**Exercise aim**
Where does the word "elytra" appear in the entries below? Copy each line that holds it.

Document images with source code

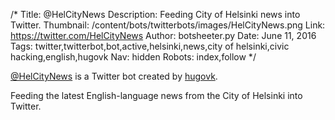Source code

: /*
Title: @HelCityNews
Description: Feeding City of Helsinki news into Twitter.
Thumbnail: /content/bots/twitterbots/images/HelCityNews.png
Link: https://twitter.com/HelCityNews
Author: botsheeter.py
Date: June 11, 2016
Tags: twitter,twitterbot,bot,active,helsinki,news,city of helsinki,civic hacking,english,hugovk
Nav: hidden
Robots: index,follow
*/

[@HelCityNews](https://twitter.com/HelCityNews) is a Twitter bot created by [hugovk](https://twitter.com/hugovk). 

Feeding the latest English-language news from the City of Helsinki into Twitter.

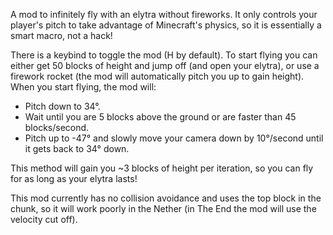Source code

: A mod to infinitely fly with an elytra without fireworks. It only controls your player's pitch to take advantage of Minecraft's physics, so it is essentially a smart macro, not a hack!

There is a keybind to toggle the mod (H by default). To start flying you can either get 50 blocks of height and jump off (and open your elytra), or use a firework rocket (the mod will automatically pitch you up to gain height).
When you start flying, the mod will:
- Pitch down to 34°.
- Wait until you are 5 blocks above the ground or are faster than 45 blocks/second.
- Pitch up to -47° and slowly move your camera down by 10°/second until it gets back to 34° down.

This method will gain you ~3 blocks of height per iteration, so you can fly for as long as your elytra lasts!

This mod currently has no collision avoidance and uses the top block in the chunk, so it will work poorly in the Nether (in The End the mod will use the velocity cut off).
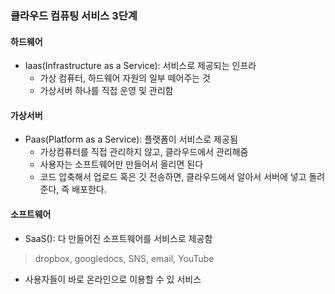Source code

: ### 클라우드 컴퓨팅 서비스 3단계

#### 하드웨어

- Iaas(Infrastructure as a Service): 서비스로 제공되는 인프라
  - 가상 컴퓨터, 하드웨어 자원의 일부 떼어주는 것
  - 가상서버 하나를 직접 운영 및 관리함

#### 가상서버

- Paas(Platform as a Service): 플랫폼이 서비스로 제공됨
  - 가상컴퓨터를 직접 관리하지 않고, 클라우드에서 관리해줌
  - 사용자는 소프트웨어만 만들어서 올리면 된다
  - 코드 압축해서 업로드 혹은 깃 전송하면, 클라우드에서 알아서 서버에 넣고 돌려준다, 즉 배포한다.

#### 소프트웨어

- SaaS(): 다 만들어진 소프트웨어를 서비스로 제공함

> dropbox, googledocs, SNS, email, YouTube

- 사용자들이 바로 온라인으로 이용할 수 있 서비스

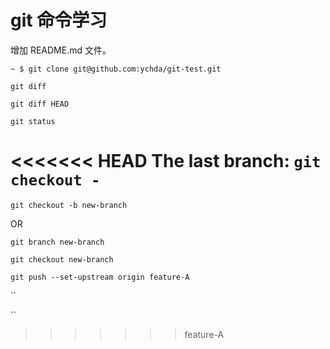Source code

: # git 命令学习
增加 README.md 文件。

`~ $ git clone git@github.com:ychda/git-test.git`

`git diff`

`git diff HEAD`

`git status`

<<<<<<< HEAD
The last branch: `git checkout -`
=======
`git checkout -b new-branch`

OR

`git branch new-branch`

`git checkout new-branch`

`git push --set-upstream origin feature-A`

``

``
>>>>>>> feature-A
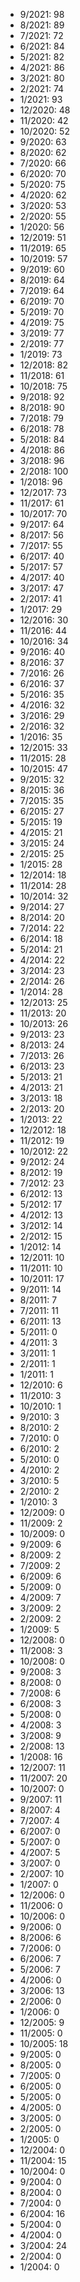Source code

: *  9/2021: 98
*  8/2021: 89
*  7/2021: 72
*  6/2021: 84
*  5/2021: 82
*  4/2021: 86
*  3/2021: 80
*  2/2021: 74
*  1/2021: 93
*  12/2020: 48
*  11/2020: 42
*  10/2020: 52
*  9/2020: 63
*  8/2020: 62
*  7/2020: 66
*  6/2020: 70
*  5/2020: 75
*  4/2020: 62
*  3/2020: 53
*  2/2020: 55
*  1/2020: 56
*  12/2019: 51
*  11/2019: 65
*  10/2019: 57
*  9/2019: 60
*  8/2019: 64
*  7/2019: 64
*  6/2019: 70
*  5/2019: 70
*  4/2019: 75
*  3/2019: 77
*  2/2019: 77
*  1/2019: 73
*  12/2018: 82
*  11/2018: 61
*  10/2018: 75
*  9/2018: 92
*  8/2018: 90
*  7/2018: 79
*  6/2018: 78
*  5/2018: 84
*  4/2018: 86
*  3/2018: 96
*  2/2018: 100
*  1/2018: 96
*  12/2017: 73
*  11/2017: 61
*  10/2017: 70
*  9/2017: 64
*  8/2017: 56
*  7/2017: 55
*  6/2017: 40
*  5/2017: 57
*  4/2017: 40
*  3/2017: 47
*  2/2017: 41
*  1/2017: 29
*  12/2016: 30
*  11/2016: 44
*  10/2016: 34
*  9/2016: 40
*  8/2016: 37
*  7/2016: 26
*  6/2016: 37
*  5/2016: 35
*  4/2016: 32
*  3/2016: 29
*  2/2016: 32
*  1/2016: 35
*  12/2015: 33
*  11/2015: 28
*  10/2015: 47
*  9/2015: 32
*  8/2015: 36
*  7/2015: 35
*  6/2015: 27
*  5/2015: 19
*  4/2015: 21
*  3/2015: 24
*  2/2015: 25
*  1/2015: 28
*  12/2014: 18
*  11/2014: 28
*  10/2014: 32
*  9/2014: 27
*  8/2014: 20
*  7/2014: 22
*  6/2014: 18
*  5/2014: 21
*  4/2014: 22
*  3/2014: 23
*  2/2014: 26
*  1/2014: 28
*  12/2013: 25
*  11/2013: 20
*  10/2013: 26
*  9/2013: 23
*  8/2013: 24
*  7/2013: 26
*  6/2013: 23
*  5/2013: 21
*  4/2013: 21
*  3/2013: 18
*  2/2013: 20
*  1/2013: 22
*  12/2012: 18
*  11/2012: 19
*  10/2012: 22
*  9/2012: 24
*  8/2012: 19
*  7/2012: 23
*  6/2012: 13
*  5/2012: 17
*  4/2012: 13
*  3/2012: 14
*  2/2012: 15
*  1/2012: 14
*  12/2011: 10
*  11/2011: 10
*  10/2011: 17
*  9/2011: 14
*  8/2011: 7
*  7/2011: 11
*  6/2011: 13
*  5/2011: 0
*  4/2011: 3
*  3/2011: 1
*  2/2011: 1
*  1/2011: 1
*  12/2010: 6
*  11/2010: 3
*  10/2010: 1
*  9/2010: 3
*  8/2010: 2
*  7/2010: 0
*  6/2010: 2
*  5/2010: 0
*  4/2010: 2
*  3/2010: 5
*  2/2010: 2
*  1/2010: 3
*  12/2009: 0
*  11/2009: 2
*  10/2009: 0
*  9/2009: 6
*  8/2009: 2
*  7/2009: 2
*  6/2009: 6
*  5/2009: 0
*  4/2009: 7
*  3/2009: 2
*  2/2009: 2
*  1/2009: 5
*  12/2008: 0
*  11/2008: 3
*  10/2008: 0
*  9/2008: 3
*  8/2008: 0
*  7/2008: 6
*  6/2008: 3
*  5/2008: 0
*  4/2008: 3
*  3/2008: 9
*  2/2008: 13
*  1/2008: 16
*  12/2007: 11
*  11/2007: 20
*  10/2007: 0
*  9/2007: 11
*  8/2007: 4
*  7/2007: 4
*  6/2007: 0
*  5/2007: 0
*  4/2007: 5
*  3/2007: 0
*  2/2007: 10
*  1/2007: 0
*  12/2006: 0
*  11/2006: 0
*  10/2006: 0
*  9/2006: 0
*  8/2006: 6
*  7/2006: 0
*  6/2006: 7
*  5/2006: 7
*  4/2006: 0
*  3/2006: 13
*  2/2006: 0
*  1/2006: 0
*  12/2005: 9
*  11/2005: 0
*  10/2005: 18
*  9/2005: 0
*  8/2005: 0
*  7/2005: 0
*  6/2005: 0
*  5/2005: 0
*  4/2005: 0
*  3/2005: 0
*  2/2005: 0
*  1/2005: 0
*  12/2004: 0
*  11/2004: 15
*  10/2004: 0
*  9/2004: 0
*  8/2004: 0
*  7/2004: 0
*  6/2004: 16
*  5/2004: 0
*  4/2004: 0
*  3/2004: 24
*  2/2004: 0
*  1/2004: 0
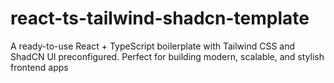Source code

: # react-ts-tailwind-shadcn-template
A ready-to-use React + TypeScript boilerplate with Tailwind CSS and ShadCN UI preconfigured. Perfect for building modern, scalable, and stylish frontend apps
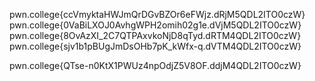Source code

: pwn.college{ccVmyktaHWJmQrDGvBZOr6eFWjz.dRjM5QDL2ITO0czW}
pwn.college{0VaBiLXOJ0AvhgWPH2omih02g1e.dVjM5QDL2ITO0czW}
pwn.college{8OvAzXI_2C7QTPAxvkoNjD8qTyd.dRTM4QDL2ITO0czW}
pwn.college{sjv1b1pBUgJmDsOHb7pK_kWfx-q.dVTM4QDL2ITO0czW}

pwn.college{QTse-n0KtX1PWUz4npOdjZ5V8OF.ddjM4QDL2ITO0czW}
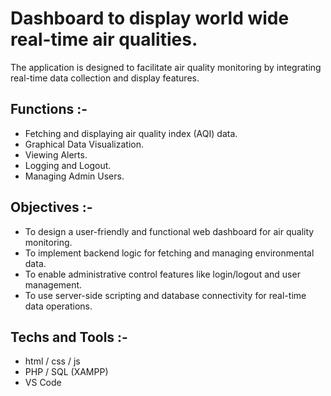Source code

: # Dashboard to display world wide real-time air qualities.

The application is designed to facilitate air quality monitoring by integrating real-time data collection and display features.

## Functions :- 
- Fetching and displaying air quality index (AQI) data.
- Graphical Data Visualization.
- Viewing Alerts.
- Logging and Logout.
- Managing Admin Users.

## Objectives :- 
- To design a user-friendly and functional web dashboard for air quality monitoring.
- To implement backend logic for fetching and managing environmental data.
- To enable administrative control features like login/logout and user management.
- To use server-side scripting and database connectivity for real-time data operations.

## Techs and Tools :- 
- html / css / js
- PHP / SQL (XAMPP)
- VS Code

**Result**
: A mod to infinitely fly with an elytra without fireworks. It only controls your player's pitch to take advantage of Minecraft's physics, so it is essentially a smart macro, not a hack!
There is a keybind to toggle the mod (H by default). To start flying you can either get 50 blocks of height and jump off (and open your elytra), or use a firework rocket (the mod will automatically pitch you up to gain height).
This method will gain you ~3 blocks of height per iteration, so you can fly for as long as your elytra lasts!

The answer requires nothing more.